For situations in which there is no universally accepted reference standard method, it may still be helpful to compare the new biomarker test to a non-reference standard test for which results are expected to show some correlation with the new test results. For example, results of a new immunohistochemical test using a novel combination of antibodies to assess protein expression might be expected to show some correlation with results obtained using an older test with a single antibody, although some differences would be expected as well. Presentations of comparisons to a non-reference standard method should be accompanied by a discussion of reasons why some differences would be expected. For many imaging tests, accuracy measurements can usually only be made with respect to an inanimate phantom (test object). Data regarding accuracy and precision measurements of a relevant phantom should be provided. In some cases, previous studies may have been done using histologic markers to demonstrate “accuracy” of an imaging method (for example, comparing DCE-MRI results to microvessel density in biopsied tissue as a “truth” marker for angiogenesis).

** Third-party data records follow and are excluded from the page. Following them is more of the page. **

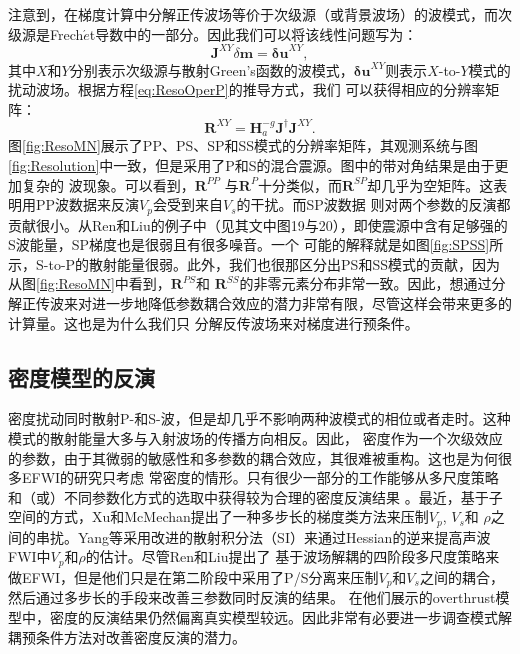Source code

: 注意到，在梯度计算中分解正传波场等价于次级源（或背景波场）的波模式，而次级源是Frech{$\acute{e}$}t导数中的一部分。因此我们可以将该线性问题写为：
\begin{equation}
    \mathbf{J}^{XY}\delta\mathbf{m}=\mathbf{\delta u}^{XY},
    \label{eq:JXY}
\end{equation}
其中$X$和$Y$分别表示次级源与散射Green's函数的波模式，$\mathbf{\delta u}^{XY}$则表示${X}$-to-${Y}$模式的扰动波场。根据方程\eqref{eq:ResoOperP}的推导方式，我们
可以获得相应的分辨率矩阵：
\begin{equation}
    \mathbf{R}^{XY}=\mathbf{H}_a^{-g}\mathbf{J}^{\dagger}\mathbf{J}^{XY}. 
    \label{eq:RXY}  
\end{equation}
图\ref{fig:ResoMN}展示了PP、PS、SP和SS模式的分辨率矩阵，其观测系统与图\ref{fig:Resolution}中一致，但是采用了P和S的混合震源。图中的带对角结果是由于更加复杂的
波现象。可以看到，$\mathbf{R}^{PP}$ 与$\mathbf{R}^P$十分类似，而$\mathbf{R}^{SP}$却几乎为空矩阵。这表明用PP波数据来反演$V_p$会受到来自$V_s$的干扰。而SP波数据
则对两个参数的反演都贡献很小。从Ren和Liu\cite{ren.liu:2016}的例子中（见其文中图19与20），即使震源中含有足够强的S波能量，SP梯度也是很弱且有很多噪音。一个
可能的解释就是如图\ref{fig:SPSS}所示，S-to-P的散射能量很弱。此外，我们也很那区分出PS和SS模式的贡献，因为从图\ref{fig:ResoMN}中看到，$\mathbf{R}^{PS}$和
$\mathbf{R}^{SS}$的非零元素分布非常一致。因此，想通过分解正传波来对进一步地降低参数耦合效应的潜力非常有限，尽管这样会带来更多的计算量。这也是为什么我们只
分解反传波场来对梯度进行预条件。
\subsection{密度模型的反演}
密度扰动同时散射P-和S-波，但是却几乎不影响两种波模式的相位或者走时。这种模式的散射能量大多与入射波场的传播方向相反\cite[]{wu.aki:1985,tarantola:1986}。因此，
密度作为一个次级效应的参数，由于其微弱的敏感性和多参数的耦合效应\cite[]{tarantola:1986,forgues.lambare:1997}，其很难被重构。这也是为何很多EFWI的研究只考虑
常密度的情形\cite[]{shipp:2002,sears:2008,brossier2009}。只有很少一部分的工作能够从多尺度策略和（或）不同参数化方式的选取中获得较为合理的密度反演结果
\cite{jeong2012full}。最近，基于子空间的方式\cite[]{kennett:1988}，Xu和McMechan\cite{xu.mcmechan:2014}提出了一种多步长的梯度类方法来压制$V_p$, $V_s$和
$\rho$之间的串扰。Yang等\cite{yang:2016}采用改进的散射积分法（SI）来通过Hessian的逆来提高声波FWI中$V_p$和$\rho$的估计。尽管Ren和Liu\cite{ren.liu:2016}提出了
基于波场解耦的四阶段多尺度策略来做EFWI，但是他们只是在第二阶段中采用了P/S分离来压制$V_p$和$V_s$之间的耦合，然后通过多步长的手段来改善三参数同时反演的结果。
在他们展示的overthrust模型中，密度的反演结果仍然偏离真实模型较远。因此非常有必要进一步调查模式解耦预条件方法对改善密度反演的潜力。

When there are no reference or non-reference standard methods for measuring the biomarker, sometimes an assessment of true clinical state or condition will serve as the reference. For example, if a new test is developed to predict a toxic reaction to a drug, the results of that test could be compared to the outcome or clinical manifestation of an adverse event. If this approach is taken, then the new biomarker test results must not be used to make the clinical assessment. A biomarker test used in this way would be an example of an integrated assay because the test is performed on all patients but no action is taken on the results directly. If the assay result was shown to predict the adverse outcome, then in a subsequent trial the assay might be used for clinical decision making (and the biomarker test would be considered an integral assay). For this example in which clinical assessment is used as the reference, evaluation of analytical accuracy is bypassed and clinical accuracy is evaluated directly.